Quelle est la décision allemande ? L'entreprise allemande Adblock Plus a remporté mercredi le procès que lui intentaient deux médias Outre-Rhin. Les chaînes de télévision allemandes RTL et ProsiebenSat.1 estimaient qu'Eyeo, filiale d'Adblock Plus, entravait les règles de la concurrence, mettant en danger le modèle économique de financement des sites internet par la publicité. Mais le tribunal de Munich, dans une décision rendue mercredi, a estimé que l'offre et la distribution du logiciel ne constituait "pas un handicap anticoncurrentiel" pour les sociétés plaignantes.
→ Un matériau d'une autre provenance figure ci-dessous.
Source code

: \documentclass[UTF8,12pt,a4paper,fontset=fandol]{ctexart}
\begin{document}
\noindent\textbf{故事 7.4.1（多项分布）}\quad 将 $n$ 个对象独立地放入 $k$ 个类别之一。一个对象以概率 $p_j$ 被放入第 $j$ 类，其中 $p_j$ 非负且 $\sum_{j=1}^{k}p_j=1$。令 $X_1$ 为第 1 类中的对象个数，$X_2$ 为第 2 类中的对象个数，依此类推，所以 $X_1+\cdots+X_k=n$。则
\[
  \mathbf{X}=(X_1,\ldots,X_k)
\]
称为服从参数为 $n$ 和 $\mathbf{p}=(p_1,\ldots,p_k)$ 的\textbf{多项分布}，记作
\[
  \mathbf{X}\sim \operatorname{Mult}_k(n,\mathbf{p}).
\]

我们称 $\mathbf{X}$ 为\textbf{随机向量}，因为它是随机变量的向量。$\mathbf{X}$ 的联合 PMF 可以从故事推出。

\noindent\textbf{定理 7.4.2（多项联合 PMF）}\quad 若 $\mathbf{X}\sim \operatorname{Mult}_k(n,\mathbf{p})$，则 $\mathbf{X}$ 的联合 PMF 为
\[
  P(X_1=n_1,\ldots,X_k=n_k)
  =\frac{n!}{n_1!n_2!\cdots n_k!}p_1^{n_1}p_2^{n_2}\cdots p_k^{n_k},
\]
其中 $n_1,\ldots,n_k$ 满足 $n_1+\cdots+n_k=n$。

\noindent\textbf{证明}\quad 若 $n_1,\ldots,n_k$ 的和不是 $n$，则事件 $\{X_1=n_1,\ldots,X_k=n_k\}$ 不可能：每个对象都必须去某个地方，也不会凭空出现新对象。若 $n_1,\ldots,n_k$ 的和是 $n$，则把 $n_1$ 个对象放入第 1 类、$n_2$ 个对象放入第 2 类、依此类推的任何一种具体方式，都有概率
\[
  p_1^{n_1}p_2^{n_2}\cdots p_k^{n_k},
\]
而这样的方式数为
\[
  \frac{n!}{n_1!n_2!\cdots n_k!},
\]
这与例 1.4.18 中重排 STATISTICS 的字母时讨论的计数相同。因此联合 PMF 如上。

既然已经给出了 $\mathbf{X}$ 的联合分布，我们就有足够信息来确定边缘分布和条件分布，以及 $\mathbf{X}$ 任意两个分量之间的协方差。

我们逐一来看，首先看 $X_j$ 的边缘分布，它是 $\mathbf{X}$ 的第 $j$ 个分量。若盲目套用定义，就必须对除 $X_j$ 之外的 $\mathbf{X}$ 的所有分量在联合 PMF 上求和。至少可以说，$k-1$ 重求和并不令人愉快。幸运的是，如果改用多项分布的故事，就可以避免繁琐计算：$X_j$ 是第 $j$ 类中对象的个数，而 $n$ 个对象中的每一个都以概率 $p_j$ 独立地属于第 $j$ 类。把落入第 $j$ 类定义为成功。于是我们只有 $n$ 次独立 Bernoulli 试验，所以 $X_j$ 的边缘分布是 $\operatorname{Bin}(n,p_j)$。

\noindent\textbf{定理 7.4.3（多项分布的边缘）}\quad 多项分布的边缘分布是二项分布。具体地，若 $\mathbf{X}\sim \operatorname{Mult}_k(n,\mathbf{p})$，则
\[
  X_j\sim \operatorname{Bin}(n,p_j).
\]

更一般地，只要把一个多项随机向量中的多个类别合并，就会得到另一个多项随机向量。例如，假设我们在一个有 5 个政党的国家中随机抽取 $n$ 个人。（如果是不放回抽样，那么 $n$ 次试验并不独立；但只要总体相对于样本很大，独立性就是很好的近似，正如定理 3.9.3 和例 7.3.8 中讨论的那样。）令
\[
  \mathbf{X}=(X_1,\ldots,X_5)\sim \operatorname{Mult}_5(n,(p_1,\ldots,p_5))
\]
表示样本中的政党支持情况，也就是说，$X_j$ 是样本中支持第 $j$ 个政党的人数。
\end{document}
Selon le tribunal, la décision d'installer ou non le logiciel relève des utilisateurs et non de l'entreprise éditrice du logiciel. Adblock n'entraverait pas l'activité des autres sites, ses concurrents donc, puisqu'il laisse libre choix aux internautes de bloquer les pubs, tout comme ils pourraient éteindre leur télé au moment des coupures. La société Eyeo avait déjà remporté fin avril une première victoire judiciaire à Hambourg, face à deux groupes de presse, Zeit Online GmbH et Handelsblatt GmbH. Si ces victoires sont confirmées en appel, cela pourrait bien faire jurisprudence en Allemagne.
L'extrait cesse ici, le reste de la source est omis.